The government of President Macri has not been able to lower inflation, which is the highest amongst G20 nations. It is failing to enact the economic reforms it promised the IMF, most of them aimed at curbing public spending and borrowing.
And the combination of spiralling inflation and public spending cuts means wages are not keeping pace with prices, making most people poorer.
How did the crisis start?
Argentina has been plagued by economic problems for years but the commodities boom of the past decades helped the country repay the money it owed the IMF. It cleared its entire debt to the multilateral organisation in 2007.
Argentina's economy began to stabilise under President Néstor Kirchner, who governed from 2003 to 2007, but became more shaky again under his wife and successor in office, Cristina Fernández de Kirchner.
Her government, which was in power from 2007 until 2015, raised public spending, nationalised companies and heavily subsidised many items of daily life ranging from utilities to football transmissions on television.
Most importantly it controlled the exchange rate, which created all sorts of practical problems, such as giving rise to a black market for dollars and heavily distorting prices.
What did President Macri promise to do?
Mr Macri was elected on a promise of ending all distortions and returning Argentina to a market-oriented economy where supply and demand, not the state, would define prices.
In his first hours in office he put an end to capital controls and began a global campaign to repair Argentina's reputation with foreign investors.
He also promised to bring down inflation, which was hovering around 40% per year, by curbing public spending.
Can the IMF help?
Argentina's government insists its problem lies with liquidity (a lack of cash) and not with solvency (its ability to meet its financial obligations).
In May, it turned to the IMF for help, arguing that the Washington-based fund was the cheapest source of financing available.
The argument went that with a loan from the IMF, Argentina would be able to intervene in currency markets for longer and also pay off bonds coming up for payment.
At the time, President Macri said he did not plan to use the $50bn (£37.2bn) loan from the IMF except to boost the country's reserves.
But with the peso sliding further and hit by a poor soybean and maize harvest, the economy continued to deteriorate.

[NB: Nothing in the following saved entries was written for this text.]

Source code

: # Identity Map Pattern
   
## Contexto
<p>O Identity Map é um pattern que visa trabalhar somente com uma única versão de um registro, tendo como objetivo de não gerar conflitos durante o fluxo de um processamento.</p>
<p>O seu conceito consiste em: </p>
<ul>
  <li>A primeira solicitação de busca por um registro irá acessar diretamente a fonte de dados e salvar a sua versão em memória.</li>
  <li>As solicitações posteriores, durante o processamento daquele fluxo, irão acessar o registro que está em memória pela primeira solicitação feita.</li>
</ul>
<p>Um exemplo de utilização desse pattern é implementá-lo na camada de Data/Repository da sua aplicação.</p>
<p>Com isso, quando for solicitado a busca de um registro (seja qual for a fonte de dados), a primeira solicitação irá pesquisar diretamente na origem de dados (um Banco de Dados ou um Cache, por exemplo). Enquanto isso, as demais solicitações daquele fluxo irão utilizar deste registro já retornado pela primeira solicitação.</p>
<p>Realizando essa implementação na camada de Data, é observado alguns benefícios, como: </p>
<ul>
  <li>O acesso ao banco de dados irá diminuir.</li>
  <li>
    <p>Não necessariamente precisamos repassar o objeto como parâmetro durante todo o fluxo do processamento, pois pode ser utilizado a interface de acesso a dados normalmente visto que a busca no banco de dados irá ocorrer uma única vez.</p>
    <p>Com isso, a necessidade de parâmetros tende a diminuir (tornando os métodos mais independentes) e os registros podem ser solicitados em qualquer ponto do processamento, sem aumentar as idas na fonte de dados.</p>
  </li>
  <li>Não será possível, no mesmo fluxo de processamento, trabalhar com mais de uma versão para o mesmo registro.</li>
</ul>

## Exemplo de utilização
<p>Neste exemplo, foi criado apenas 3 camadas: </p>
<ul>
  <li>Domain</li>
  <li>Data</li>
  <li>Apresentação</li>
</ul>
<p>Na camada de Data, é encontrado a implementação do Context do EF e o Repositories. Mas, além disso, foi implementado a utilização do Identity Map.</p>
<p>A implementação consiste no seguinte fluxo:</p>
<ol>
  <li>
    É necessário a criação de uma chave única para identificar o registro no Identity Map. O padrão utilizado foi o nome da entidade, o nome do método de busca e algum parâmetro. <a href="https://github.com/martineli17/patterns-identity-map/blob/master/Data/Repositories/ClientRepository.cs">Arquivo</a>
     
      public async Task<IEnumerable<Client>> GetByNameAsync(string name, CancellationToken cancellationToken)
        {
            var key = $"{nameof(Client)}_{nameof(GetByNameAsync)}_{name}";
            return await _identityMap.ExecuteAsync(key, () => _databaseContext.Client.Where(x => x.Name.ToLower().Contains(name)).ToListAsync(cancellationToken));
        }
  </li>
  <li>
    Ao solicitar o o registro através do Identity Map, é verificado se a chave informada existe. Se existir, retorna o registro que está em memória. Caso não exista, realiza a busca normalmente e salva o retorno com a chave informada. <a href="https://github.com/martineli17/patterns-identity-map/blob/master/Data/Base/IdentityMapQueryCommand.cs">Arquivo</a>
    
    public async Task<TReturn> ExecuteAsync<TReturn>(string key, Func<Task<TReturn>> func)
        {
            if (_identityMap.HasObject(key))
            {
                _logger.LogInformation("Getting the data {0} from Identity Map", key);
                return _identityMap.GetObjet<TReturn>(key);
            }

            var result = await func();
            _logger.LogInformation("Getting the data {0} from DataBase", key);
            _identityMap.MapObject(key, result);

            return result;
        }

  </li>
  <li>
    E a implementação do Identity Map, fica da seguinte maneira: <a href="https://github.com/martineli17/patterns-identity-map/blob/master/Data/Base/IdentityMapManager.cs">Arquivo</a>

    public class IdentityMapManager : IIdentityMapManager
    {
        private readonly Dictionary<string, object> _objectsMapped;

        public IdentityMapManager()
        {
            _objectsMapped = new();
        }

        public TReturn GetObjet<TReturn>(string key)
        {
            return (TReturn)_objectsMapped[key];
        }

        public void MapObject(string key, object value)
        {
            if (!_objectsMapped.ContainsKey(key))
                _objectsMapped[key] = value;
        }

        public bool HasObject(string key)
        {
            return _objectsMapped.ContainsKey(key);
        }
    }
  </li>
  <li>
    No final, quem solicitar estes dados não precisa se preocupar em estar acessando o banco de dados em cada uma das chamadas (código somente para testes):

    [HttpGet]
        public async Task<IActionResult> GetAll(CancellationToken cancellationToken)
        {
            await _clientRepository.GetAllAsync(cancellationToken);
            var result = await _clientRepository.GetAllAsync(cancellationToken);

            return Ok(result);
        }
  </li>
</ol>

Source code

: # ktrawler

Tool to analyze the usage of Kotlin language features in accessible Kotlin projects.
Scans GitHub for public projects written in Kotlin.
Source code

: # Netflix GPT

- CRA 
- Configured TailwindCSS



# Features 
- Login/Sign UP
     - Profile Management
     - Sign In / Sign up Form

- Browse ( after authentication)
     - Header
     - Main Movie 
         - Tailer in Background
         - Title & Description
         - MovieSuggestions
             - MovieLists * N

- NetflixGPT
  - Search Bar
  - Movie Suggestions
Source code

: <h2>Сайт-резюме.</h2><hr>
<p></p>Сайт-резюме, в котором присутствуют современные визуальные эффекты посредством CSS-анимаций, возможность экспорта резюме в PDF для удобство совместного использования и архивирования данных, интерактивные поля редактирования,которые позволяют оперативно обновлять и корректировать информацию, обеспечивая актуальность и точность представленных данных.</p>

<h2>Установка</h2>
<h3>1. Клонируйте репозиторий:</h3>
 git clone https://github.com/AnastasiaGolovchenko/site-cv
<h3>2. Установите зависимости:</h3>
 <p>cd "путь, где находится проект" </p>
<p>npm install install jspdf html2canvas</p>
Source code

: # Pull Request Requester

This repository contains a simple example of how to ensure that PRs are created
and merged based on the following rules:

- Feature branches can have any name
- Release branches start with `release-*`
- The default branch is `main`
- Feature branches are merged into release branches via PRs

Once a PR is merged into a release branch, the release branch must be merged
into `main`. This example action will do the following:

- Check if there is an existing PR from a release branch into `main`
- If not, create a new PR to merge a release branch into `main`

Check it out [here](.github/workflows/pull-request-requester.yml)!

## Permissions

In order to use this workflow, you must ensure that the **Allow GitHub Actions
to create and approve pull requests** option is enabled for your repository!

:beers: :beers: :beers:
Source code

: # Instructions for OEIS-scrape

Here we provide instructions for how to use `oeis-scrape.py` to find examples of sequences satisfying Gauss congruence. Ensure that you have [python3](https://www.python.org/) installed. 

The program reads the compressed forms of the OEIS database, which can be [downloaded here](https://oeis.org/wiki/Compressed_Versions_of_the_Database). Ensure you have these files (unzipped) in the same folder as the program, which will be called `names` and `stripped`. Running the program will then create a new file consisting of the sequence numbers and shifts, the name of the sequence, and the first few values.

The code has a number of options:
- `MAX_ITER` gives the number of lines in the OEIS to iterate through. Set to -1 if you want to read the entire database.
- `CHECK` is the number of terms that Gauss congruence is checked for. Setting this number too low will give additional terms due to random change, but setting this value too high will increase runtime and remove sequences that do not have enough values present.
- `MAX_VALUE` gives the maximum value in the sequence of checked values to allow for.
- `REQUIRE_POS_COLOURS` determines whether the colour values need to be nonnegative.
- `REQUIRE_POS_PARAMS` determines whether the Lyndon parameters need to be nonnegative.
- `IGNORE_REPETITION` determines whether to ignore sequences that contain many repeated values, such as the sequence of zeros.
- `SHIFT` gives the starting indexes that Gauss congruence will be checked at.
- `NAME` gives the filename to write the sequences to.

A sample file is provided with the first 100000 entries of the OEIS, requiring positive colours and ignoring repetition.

In June, the economy fell by 6.7%, its worst downturn since 2009.
With confidence in Argentina's recovery eroded, President Macri on 29 August unexpectedly asked for the early release of the IMF loan.
IMF chief Christine Lagarde said the fund was ready to help Argentina but news of the request for early assistance caused the peso to drop more than 7%, its biggest one-day decline since the currency was floated.
What do Argentines think of all this?
Going to the IMF is the most unpopular move a president could make in Argentina, where the organisation is widely loathed and blamed for the 2001 economic collapse.
In general, Argentines are not quick to panic, having been through so much economic turmoil in the past.
But there are people expressing serious concern, especially those from the older generation which lived through Argentina's 2001 economic crisis when the government defaulted on its debt and the banking system was largely paralysed.
The effect on Argentines was devastating with many seeing their hard-won prosperity quickly disappearing.
Those who experienced it fear a return of the corralito (ring fence), the Spanish name given to government restrictions imposed in 2001 to prevent a bank run.
Under the corralito's constraints, which lasted for a year, people could not freely withdraw money from their accounts, making life very difficult for ordinary Argentines.